> **Your assignment**: For the word "working", state the number of lines in the data that contain it, and nothing else.

> **Given records**:
——————————
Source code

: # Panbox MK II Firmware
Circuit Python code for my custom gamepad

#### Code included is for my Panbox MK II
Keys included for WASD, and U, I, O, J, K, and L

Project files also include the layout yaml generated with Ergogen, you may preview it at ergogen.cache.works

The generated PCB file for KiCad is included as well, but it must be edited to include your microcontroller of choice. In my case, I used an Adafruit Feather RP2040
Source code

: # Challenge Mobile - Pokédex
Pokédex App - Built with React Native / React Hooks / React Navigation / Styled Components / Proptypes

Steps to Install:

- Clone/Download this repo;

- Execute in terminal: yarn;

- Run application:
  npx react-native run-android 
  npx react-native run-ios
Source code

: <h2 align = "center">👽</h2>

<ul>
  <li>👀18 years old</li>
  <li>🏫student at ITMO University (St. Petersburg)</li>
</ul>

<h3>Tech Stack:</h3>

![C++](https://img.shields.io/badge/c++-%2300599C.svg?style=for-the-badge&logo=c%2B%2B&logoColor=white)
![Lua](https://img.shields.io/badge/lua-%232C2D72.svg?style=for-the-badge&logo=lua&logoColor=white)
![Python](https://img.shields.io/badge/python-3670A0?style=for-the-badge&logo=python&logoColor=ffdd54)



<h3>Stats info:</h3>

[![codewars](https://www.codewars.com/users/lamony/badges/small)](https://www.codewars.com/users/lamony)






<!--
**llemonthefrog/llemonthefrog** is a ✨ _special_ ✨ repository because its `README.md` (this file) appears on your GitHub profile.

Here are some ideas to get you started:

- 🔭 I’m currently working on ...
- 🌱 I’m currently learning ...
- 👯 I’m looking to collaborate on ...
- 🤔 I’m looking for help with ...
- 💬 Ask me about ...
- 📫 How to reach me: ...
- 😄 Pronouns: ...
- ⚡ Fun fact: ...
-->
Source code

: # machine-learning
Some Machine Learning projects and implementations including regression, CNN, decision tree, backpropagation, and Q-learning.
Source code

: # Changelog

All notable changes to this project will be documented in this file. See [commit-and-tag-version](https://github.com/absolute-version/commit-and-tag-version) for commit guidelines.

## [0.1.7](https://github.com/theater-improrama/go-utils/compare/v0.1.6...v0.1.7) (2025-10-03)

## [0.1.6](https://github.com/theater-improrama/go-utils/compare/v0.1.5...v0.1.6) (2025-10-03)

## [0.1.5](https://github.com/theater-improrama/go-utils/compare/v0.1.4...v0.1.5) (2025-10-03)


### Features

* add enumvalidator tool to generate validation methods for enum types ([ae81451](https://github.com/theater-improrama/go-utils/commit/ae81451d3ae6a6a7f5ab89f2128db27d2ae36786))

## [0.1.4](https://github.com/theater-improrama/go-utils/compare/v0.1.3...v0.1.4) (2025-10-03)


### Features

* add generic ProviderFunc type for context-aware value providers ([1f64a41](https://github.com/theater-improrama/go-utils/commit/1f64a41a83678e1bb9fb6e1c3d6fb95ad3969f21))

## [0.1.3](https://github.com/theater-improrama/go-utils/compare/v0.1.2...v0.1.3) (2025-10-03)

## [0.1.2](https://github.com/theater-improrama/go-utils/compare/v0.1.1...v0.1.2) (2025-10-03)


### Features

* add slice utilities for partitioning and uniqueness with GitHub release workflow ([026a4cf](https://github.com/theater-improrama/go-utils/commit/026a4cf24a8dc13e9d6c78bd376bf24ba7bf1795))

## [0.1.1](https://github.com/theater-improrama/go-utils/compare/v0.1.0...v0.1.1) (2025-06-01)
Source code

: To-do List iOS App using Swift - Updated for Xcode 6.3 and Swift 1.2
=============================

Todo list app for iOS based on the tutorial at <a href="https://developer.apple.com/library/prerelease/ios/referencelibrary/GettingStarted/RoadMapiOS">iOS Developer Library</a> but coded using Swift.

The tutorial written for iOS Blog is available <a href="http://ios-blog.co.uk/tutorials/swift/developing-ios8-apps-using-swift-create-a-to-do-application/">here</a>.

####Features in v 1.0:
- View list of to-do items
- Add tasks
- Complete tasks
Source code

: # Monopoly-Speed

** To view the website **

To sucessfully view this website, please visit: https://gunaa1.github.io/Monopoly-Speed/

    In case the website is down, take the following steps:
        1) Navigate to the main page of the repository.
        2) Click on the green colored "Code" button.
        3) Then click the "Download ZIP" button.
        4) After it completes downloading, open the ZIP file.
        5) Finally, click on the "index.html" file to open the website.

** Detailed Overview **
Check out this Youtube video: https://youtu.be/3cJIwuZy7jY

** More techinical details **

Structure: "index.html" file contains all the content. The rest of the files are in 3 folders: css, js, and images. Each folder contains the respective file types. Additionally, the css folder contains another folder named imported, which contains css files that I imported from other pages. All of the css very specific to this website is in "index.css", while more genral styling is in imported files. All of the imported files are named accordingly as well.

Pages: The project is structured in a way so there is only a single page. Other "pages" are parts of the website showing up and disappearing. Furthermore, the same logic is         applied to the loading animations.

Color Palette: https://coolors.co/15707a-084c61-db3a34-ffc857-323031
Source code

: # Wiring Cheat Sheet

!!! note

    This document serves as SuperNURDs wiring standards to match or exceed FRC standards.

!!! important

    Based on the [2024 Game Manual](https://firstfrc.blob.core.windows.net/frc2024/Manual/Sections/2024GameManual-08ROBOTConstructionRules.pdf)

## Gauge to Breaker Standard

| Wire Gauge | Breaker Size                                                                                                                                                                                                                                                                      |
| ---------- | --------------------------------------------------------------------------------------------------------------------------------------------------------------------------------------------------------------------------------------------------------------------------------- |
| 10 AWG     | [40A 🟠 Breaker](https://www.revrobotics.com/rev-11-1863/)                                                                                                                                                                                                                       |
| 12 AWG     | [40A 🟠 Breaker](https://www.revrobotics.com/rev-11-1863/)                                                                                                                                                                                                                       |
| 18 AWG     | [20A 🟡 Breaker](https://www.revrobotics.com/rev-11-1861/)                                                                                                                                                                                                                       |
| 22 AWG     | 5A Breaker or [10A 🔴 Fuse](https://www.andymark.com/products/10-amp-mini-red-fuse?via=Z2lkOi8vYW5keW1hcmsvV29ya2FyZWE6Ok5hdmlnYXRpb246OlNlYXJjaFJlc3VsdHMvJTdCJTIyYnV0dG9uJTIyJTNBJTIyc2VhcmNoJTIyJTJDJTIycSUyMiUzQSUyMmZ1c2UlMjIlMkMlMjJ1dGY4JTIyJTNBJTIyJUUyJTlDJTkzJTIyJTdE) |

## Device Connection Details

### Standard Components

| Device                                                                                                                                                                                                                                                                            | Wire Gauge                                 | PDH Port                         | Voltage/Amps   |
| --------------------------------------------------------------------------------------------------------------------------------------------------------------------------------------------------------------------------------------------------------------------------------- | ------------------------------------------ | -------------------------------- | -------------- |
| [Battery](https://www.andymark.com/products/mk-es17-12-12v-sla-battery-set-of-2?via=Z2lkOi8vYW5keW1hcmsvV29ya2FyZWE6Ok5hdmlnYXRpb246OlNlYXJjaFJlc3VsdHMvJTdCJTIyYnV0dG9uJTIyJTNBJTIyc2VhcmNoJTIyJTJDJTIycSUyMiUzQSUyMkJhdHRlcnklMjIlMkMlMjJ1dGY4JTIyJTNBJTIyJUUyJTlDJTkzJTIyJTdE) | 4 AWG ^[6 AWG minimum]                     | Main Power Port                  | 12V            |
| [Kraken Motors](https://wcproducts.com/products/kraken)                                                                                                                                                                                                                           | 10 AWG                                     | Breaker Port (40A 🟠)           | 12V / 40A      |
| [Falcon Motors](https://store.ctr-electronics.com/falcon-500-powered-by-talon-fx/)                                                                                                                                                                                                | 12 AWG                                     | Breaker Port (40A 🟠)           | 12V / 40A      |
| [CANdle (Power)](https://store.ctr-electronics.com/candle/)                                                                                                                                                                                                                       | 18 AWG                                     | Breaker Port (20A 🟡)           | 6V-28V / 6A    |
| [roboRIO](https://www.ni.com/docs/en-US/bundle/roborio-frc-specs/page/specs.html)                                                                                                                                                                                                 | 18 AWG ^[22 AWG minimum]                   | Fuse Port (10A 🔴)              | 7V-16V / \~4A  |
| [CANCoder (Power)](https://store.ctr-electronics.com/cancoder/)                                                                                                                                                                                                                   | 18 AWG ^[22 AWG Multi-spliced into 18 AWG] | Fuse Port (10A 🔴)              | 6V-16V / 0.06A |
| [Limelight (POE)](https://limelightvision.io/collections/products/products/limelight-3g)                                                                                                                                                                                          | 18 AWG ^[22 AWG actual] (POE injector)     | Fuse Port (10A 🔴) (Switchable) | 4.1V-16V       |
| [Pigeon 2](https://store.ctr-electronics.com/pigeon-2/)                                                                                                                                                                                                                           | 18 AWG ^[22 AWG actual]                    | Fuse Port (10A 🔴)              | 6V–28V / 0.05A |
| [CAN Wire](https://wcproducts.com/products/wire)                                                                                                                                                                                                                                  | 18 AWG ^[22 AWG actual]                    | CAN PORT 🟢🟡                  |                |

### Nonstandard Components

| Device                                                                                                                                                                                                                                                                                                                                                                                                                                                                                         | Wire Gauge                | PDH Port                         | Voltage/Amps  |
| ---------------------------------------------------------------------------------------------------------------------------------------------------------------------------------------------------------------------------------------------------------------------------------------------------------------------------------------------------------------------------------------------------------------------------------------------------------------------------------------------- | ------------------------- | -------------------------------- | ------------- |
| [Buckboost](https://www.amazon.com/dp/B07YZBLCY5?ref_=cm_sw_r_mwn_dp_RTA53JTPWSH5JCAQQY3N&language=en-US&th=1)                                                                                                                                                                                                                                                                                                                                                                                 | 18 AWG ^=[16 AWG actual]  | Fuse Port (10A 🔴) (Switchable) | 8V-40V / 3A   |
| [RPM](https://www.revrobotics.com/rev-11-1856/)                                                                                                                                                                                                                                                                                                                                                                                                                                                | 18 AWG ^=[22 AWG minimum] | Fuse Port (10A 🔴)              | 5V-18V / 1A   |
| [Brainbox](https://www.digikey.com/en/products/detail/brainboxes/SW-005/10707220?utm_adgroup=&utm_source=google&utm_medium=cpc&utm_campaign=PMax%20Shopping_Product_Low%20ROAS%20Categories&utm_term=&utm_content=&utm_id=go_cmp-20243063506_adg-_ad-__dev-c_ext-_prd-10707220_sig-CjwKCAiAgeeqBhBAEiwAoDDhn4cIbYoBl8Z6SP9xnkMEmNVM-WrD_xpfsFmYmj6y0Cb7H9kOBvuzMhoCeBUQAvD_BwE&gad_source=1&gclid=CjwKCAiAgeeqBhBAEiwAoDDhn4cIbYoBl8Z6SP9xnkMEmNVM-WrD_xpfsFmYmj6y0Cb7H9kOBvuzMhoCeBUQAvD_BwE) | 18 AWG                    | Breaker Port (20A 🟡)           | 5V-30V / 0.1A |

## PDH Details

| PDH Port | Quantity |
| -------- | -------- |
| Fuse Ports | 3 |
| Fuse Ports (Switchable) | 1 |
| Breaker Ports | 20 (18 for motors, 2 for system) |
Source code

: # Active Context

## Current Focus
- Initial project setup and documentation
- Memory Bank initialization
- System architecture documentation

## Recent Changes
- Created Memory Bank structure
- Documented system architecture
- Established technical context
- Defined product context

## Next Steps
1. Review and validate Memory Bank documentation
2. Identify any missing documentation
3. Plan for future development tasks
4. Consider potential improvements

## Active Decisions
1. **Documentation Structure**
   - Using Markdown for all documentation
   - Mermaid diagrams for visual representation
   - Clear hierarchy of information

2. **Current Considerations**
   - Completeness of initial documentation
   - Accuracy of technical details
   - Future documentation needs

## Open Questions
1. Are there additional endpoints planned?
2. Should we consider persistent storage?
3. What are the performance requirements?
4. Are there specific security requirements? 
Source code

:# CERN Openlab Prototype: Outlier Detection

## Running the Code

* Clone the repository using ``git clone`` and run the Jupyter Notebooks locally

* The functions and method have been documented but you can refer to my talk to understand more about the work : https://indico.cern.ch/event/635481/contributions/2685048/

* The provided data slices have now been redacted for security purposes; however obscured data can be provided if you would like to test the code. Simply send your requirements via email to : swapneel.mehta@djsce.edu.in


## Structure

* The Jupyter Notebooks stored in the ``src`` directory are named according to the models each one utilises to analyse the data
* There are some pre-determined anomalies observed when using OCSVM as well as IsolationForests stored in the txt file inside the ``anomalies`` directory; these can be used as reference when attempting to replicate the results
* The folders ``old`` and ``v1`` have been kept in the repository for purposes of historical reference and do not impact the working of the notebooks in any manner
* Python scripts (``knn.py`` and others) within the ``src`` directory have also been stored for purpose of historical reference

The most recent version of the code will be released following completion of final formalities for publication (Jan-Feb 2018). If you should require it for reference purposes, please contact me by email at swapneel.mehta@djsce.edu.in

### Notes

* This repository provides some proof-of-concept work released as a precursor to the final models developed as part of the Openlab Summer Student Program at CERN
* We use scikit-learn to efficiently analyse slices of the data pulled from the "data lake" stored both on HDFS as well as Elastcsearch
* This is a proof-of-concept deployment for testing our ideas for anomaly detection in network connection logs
——————————
> **Your response**: 2